In recent years, the fraction of non-small cell lung cancer (NSCLC) patients diagnosed at an early stage has been increasing continuously. In this study we analyzed samples and data collected from 119 samples from 67 early-stage NSCLC patients, including 52 pairs of tumor and adjacent non-neoplastic samples, and performed RNA-seq analysis with high sequencing depth. We found that immune related genes were highly enriched among the differentially expressed genes and observed significantly higher inferred immune infiltration levels in adjacent non-neoplastic samples compared to the tumor samples. In survival analyses, the infiltration of certain immune cell types in tumor, but not adjacent non-neoplastic, samples were associated with overall patient survival, and excitingly, the differential infiltration between paired samples (tumor minus non-neoplastic) was more prognostic than expression in either non-neoplastic or tumor tissues. We also performed B cell receptor (BCR) and T cell receptor (TCR) repertoire analysis and observed more BCR/TCR clonotypes and increased BCR clonality in tumor than non-neoplastic samples.
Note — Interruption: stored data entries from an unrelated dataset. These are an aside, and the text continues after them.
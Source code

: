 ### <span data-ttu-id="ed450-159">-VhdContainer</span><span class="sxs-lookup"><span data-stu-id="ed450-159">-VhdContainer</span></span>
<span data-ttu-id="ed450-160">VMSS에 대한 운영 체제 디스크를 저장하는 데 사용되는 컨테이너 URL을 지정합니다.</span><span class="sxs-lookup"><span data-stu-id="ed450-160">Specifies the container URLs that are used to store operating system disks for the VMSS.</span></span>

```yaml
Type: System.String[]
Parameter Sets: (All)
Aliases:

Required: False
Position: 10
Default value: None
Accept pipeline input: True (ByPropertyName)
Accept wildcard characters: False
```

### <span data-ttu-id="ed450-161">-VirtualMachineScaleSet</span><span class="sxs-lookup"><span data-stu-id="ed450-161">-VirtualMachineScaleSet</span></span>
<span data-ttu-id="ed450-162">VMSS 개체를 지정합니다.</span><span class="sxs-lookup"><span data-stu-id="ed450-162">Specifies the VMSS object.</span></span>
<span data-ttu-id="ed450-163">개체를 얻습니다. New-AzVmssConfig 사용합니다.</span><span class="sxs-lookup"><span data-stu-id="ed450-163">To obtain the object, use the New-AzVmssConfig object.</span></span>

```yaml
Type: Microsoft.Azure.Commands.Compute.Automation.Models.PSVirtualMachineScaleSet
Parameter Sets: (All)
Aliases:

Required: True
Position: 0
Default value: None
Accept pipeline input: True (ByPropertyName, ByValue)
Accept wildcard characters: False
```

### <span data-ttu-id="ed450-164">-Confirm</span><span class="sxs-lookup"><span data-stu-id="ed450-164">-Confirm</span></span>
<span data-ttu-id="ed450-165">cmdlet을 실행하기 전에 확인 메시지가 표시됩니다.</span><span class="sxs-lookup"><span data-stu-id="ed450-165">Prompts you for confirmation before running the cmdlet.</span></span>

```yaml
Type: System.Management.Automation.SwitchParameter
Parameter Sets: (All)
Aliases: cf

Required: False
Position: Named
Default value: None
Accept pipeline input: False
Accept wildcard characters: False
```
Finally, we carefully quantified the fraction of the 5 histological subtypes in our adenocarcinoma samples and found that higher histological pattern complexity was associated with higher immune infiltration and low TCR clonality in the tumor-proximal regions. In summary, our results indicated significantly differential immune characteristics between tumor and adjacent non-neoplastic samples and suggested the two regions provided complementary prognostic values in early-stage NSCLCs.